80-20 again played a key role. One of the 80-20 PAC Board members, Ved Chaudhary, submitted a comment to NYT. His comment was selected by NYT as one of 26 in the "NYT Picks" category. However, in complete contrast to the view of ordinary citizens, NYT picked mostly "politically correct" comments. Ved's comment garnered 106 recommends.
The most popular comment was apparently also submitted by an AsAm. See below for the comment submitted by Avi. We are proud of Avi. His comment garnered 423 recommends!
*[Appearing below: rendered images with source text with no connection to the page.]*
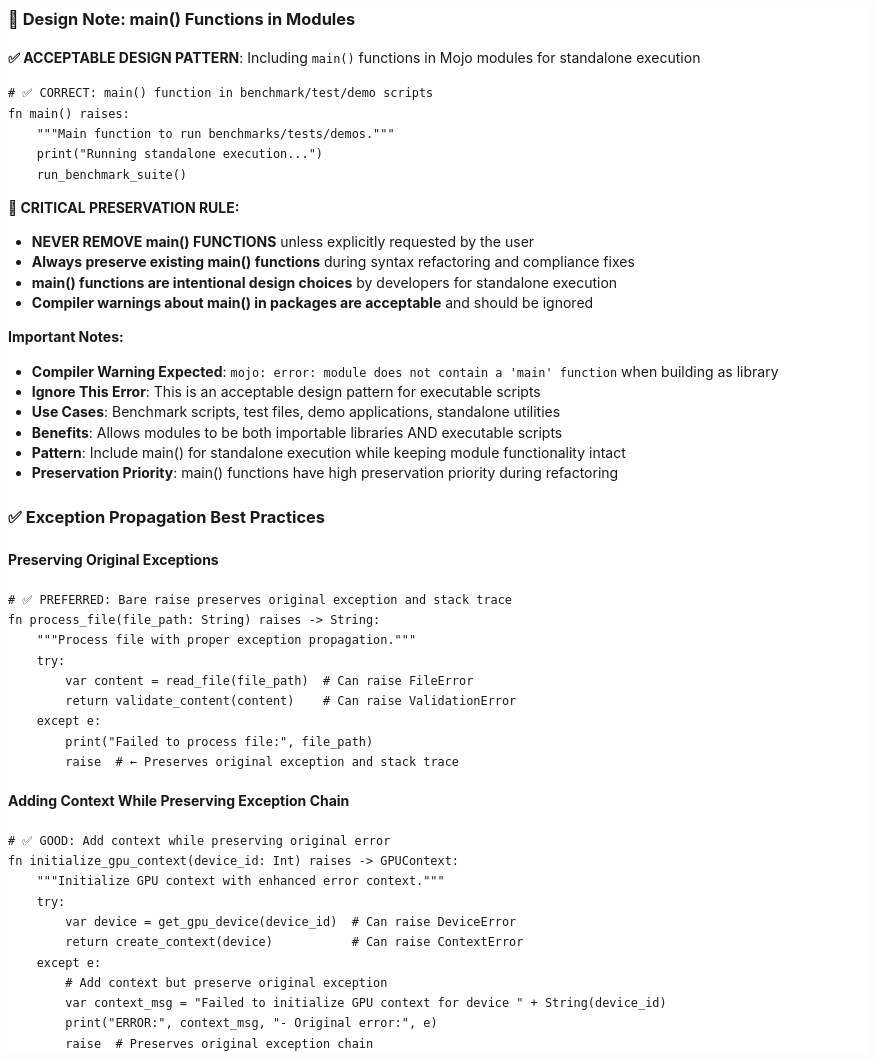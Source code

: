 ### 📝 **Design Note: main() Functions in Modules**

**✅ ACCEPTABLE DESIGN PATTERN**: Including `main()` functions in Mojo modules for standalone execution

```mojo
# ✅ CORRECT: main() function in benchmark/test/demo scripts
fn main() raises:
    """Main function to run benchmarks/tests/demos."""
    print("Running standalone execution...")
    run_benchmark_suite()
```

**🚨 CRITICAL PRESERVATION RULE:**
- **NEVER REMOVE main() FUNCTIONS** unless explicitly requested by the user
- **Always preserve existing main() functions** during syntax refactoring and compliance fixes
- **main() functions are intentional design choices** by developers for standalone execution
- **Compiler warnings about main() in packages are acceptable** and should be ignored

**Important Notes:**
- **Compiler Warning Expected**: `mojo: error: module does not contain a 'main' function` when building as library
- **Ignore This Error**: This is an acceptable design pattern for executable scripts
- **Use Cases**: Benchmark scripts, test files, demo applications, standalone utilities
- **Benefits**: Allows modules to be both importable libraries AND executable scripts
- **Pattern**: Include main() for standalone execution while keeping module functionality intact
- **Preservation Priority**: main() functions have high preservation priority during refactoring

### ✅ **Exception Propagation Best Practices**

#### **Preserving Original Exceptions**

```mojo
# ✅ PREFERRED: Bare raise preserves original exception and stack trace
fn process_file(file_path: String) raises -> String:
    """Process file with proper exception propagation."""
    try:
        var content = read_file(file_path)  # Can raise FileError
        return validate_content(content)    # Can raise ValidationError
    except e:
        print("Failed to process file:", file_path)
        raise  # ← Preserves original exception and stack trace
```

#### **Adding Context While Preserving Exception Chain**

```mojo
# ✅ GOOD: Add context while preserving original error
fn initialize_gpu_context(device_id: Int) raises -> GPUContext:
    """Initialize GPU context with enhanced error context."""
    try:
        var device = get_gpu_device(device_id)  # Can raise DeviceError
        return create_context(device)           # Can raise ContextError
    except e:
        # Add context but preserve original exception
        var context_msg = "Failed to initialize GPU context for device " + String(device_id)
        print("ERROR:", context_msg, "- Original error:", e)
        raise  # Preserves original exception chain
```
Put Your Shoulder On the Wheel!
It disregards the basic underlying fact that the Ivys are like the Olympics of the academic world. Is NYT going to do a racial analysis of athletes selected for the Olympics? Does it make sense to do that. Will Olympics still be Olympics if they took diversity/equal representation as objective? The analysis of admissions at Top Universities makes just as much (or as little) sense. Selection should be based on objective performance whether it is Olympics or the Top universities. Only then will they continue to foster the highest human achievement in a field where aptitude coupled with long term sustained high quality training, practice, and ambition to excel are required. Some ethnic groups take interest in professions (STEM, law, medicine); their children do well in preparing for those fields. Whats wrong with that? Why shouldn't they get admission based on merit and aptitude rather than be restricted by their race? What is race? Asian American is NOT A RACE. These people who came from 18 countries of South Asia, East Asia, South-east Asia and pacific islands, have such diversity of skin color, languages, foods/cuisine, faith/religions, social customs and socio-economic background that there is more diversity presented by Asian Americans than all other races combined.